These are the key concepts you need to understand to accurately answer the question.

Resultant Amplitude
When discussing wave superposition, the concept of resultant amplitude is crucial. It refers to the amplitude of the wave that results when two or more waves overlap. In our specific scenario, two waves with the same frequency and amplitude travel in the same direction and interfere. The resultant amplitude is influenced by the individual amplitudes and the phase difference between the waves.

The mathematical expression for resultant amplitude is given by the formula:
  • \( A_{\text{resultant}} = 2A\cos\left(\frac{\Delta \phi}{2}\right) \)
Where:
  • \( A \) is the amplitude of each wave
  • \( \Delta \phi \) is the phase difference between the waves
This equation highlights that the resultant amplitude is dependent not only on the amplitudes of the individual waves but also the phase difference between them.
Phase Difference
Phase difference is a term used to describe the difference in phase angle between two waveforms. In wave superposition, understanding phase difference is essential as it determines how waves interact with each other.

In simpler terms, the phase difference tells us how "out of step" two waves are. For instance, in the problem we are examining, the phase difference is given as \(90^{\circ}\).
  • This means one wave is a quarter of a cycle behind or ahead of the other.
  • Converting this to radians, we have \( \Delta \phi = \frac{\pi}{2} \text{ radians} \).
The phase difference affects the resultant amplitude, as it determines how much the overlapping waves reinforce or cancel each other.
Cosine Function
The cosine function, abbreviated as \( \cos \), is a fundamental mathematical function that's used extensively in wave calculations. When evaluating the resultant amplitude in wave superposition, this function becomes very important.

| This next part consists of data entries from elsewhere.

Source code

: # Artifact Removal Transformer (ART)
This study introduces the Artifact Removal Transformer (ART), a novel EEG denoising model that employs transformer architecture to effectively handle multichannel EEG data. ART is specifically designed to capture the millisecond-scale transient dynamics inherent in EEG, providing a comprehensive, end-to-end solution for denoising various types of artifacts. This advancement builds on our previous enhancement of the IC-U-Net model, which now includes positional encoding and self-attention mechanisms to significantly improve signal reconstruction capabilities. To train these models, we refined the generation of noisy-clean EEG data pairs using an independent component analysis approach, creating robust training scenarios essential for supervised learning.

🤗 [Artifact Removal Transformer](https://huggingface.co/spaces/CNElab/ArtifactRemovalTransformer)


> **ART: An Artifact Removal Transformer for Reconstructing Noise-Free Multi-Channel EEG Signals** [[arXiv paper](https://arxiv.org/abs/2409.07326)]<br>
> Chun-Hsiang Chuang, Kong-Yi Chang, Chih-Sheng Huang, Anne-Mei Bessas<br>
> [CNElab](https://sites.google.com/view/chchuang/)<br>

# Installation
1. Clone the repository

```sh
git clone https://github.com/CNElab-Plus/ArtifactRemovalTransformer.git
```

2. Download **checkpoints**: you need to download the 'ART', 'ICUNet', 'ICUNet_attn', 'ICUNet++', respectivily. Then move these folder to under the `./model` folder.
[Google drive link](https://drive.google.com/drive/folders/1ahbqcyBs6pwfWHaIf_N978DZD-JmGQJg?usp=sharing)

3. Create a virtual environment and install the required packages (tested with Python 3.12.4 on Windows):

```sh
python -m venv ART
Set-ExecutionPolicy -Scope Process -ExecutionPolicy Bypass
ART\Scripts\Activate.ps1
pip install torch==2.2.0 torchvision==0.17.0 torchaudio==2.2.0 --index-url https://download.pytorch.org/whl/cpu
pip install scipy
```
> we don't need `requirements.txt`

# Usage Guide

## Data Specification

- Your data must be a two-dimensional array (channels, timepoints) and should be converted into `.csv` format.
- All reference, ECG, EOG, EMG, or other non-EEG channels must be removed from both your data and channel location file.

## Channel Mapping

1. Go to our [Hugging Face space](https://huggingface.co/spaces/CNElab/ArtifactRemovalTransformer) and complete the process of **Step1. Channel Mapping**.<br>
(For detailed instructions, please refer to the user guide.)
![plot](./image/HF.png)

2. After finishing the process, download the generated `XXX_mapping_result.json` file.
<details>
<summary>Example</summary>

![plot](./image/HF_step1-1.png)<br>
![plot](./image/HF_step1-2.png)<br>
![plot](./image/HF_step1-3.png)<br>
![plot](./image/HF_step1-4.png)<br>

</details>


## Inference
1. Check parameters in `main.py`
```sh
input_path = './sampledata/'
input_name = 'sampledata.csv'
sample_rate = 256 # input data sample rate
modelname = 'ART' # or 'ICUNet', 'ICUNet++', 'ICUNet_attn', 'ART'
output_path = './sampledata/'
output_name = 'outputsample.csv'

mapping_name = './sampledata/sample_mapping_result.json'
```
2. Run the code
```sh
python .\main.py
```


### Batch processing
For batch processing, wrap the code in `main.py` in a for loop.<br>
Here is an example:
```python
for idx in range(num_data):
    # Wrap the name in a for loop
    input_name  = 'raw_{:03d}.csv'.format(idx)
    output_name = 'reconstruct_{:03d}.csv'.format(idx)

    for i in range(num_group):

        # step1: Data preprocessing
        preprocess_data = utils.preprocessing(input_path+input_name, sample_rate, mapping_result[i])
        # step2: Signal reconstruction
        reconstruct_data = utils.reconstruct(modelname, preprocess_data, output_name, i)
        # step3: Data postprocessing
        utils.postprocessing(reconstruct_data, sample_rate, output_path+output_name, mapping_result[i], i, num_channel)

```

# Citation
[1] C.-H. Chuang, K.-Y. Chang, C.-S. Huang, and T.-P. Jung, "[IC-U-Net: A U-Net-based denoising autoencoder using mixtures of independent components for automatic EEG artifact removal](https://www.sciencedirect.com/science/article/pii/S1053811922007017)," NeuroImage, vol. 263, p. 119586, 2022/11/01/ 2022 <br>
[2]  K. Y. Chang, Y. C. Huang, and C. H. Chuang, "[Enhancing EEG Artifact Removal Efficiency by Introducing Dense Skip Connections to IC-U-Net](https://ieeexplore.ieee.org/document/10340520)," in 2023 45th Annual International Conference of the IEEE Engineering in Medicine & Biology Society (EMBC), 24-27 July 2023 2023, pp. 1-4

The formula \( A_{\text{resultant}} = 2A\cos\left(\frac{\Delta \phi}{2}\right) \) includes the cosine of half the phase difference. Here’s why:
  • The cosine function helps quantify how much two waves reinforce each other based on their phase difference.
  • For \( \Delta \phi = 90^{\circ} \), computing \( \cos \left(\frac{\pi}{4}\right) = \frac{\sqrt{2}}{2} \) shows how much the wave amplitudes combine.
  • The value of \( \cos \) can range from -1 to 1, influencing how strongly waves add together or cancel each other out.
In this instance, a cosine value of \( \frac{\sqrt{2}}{2} \) indicates constructive interference, resulting in a partial enhancement of the resultant wave amplitude.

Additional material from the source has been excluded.